Wyoming and South Dakota ranked first and second best, respectively, with neither state imposing an individual or corporate income tax.

Craney said Massachusetts’ 6.25 percent sales tax rate is “the only anchor keeping the state from sliding worse.” The rate is 20th best in the country.

Healey has been trying to fix the devastating tax system since he took office in January 2023. A $1 billion-a-year tax cut law that took effect as the calendar moved into 2024.

The package cut the tax on short-term capital gains from 12 percent to 8.5 percent, a business-backed move that angered progressives who argued it gave the wealthy a break. The compromise cost the state $561 million in fiscal year 2023 and $1 billion a year starting in fiscal year 2027, according to the bill’s own projections.

It also included increases in the cap on the rental deduction, a tax credit for a dependent child, a disabled adult or a senior, and the statewide cap on a housing production program. The bill excluded properties valued up to $2 million from the property tax, allowing a flat credit of $99,600.

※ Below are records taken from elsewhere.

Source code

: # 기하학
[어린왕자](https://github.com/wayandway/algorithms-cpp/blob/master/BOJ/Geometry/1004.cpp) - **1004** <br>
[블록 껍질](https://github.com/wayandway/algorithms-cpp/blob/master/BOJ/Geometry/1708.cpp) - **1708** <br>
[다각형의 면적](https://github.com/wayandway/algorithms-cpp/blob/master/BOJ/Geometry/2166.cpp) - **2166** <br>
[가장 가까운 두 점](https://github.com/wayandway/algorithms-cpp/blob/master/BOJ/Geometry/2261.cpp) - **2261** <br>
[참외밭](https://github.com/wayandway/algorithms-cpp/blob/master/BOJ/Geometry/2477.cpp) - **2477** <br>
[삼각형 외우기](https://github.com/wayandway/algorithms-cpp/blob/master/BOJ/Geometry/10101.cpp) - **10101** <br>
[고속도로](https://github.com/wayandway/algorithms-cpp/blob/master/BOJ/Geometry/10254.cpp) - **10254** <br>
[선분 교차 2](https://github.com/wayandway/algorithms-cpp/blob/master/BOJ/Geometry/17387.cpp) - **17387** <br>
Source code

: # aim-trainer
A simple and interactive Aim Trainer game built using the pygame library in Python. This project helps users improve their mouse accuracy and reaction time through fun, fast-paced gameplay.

But state leaders must do more to lower the cost of living and do business for small employers, argued Jon Hurst, president of the Massachusetts Merchants Association.

“High property taxes drive up our housing costs,” Hurst said in a statement to the Herald, “and high sales and income taxes eat into disposable income for our working families, leading to lower sales on Main Street.

“Excessive regulations increase operating and employment costs for small businesses,” he added, “especially in health insurance premiums and payroll taxes.”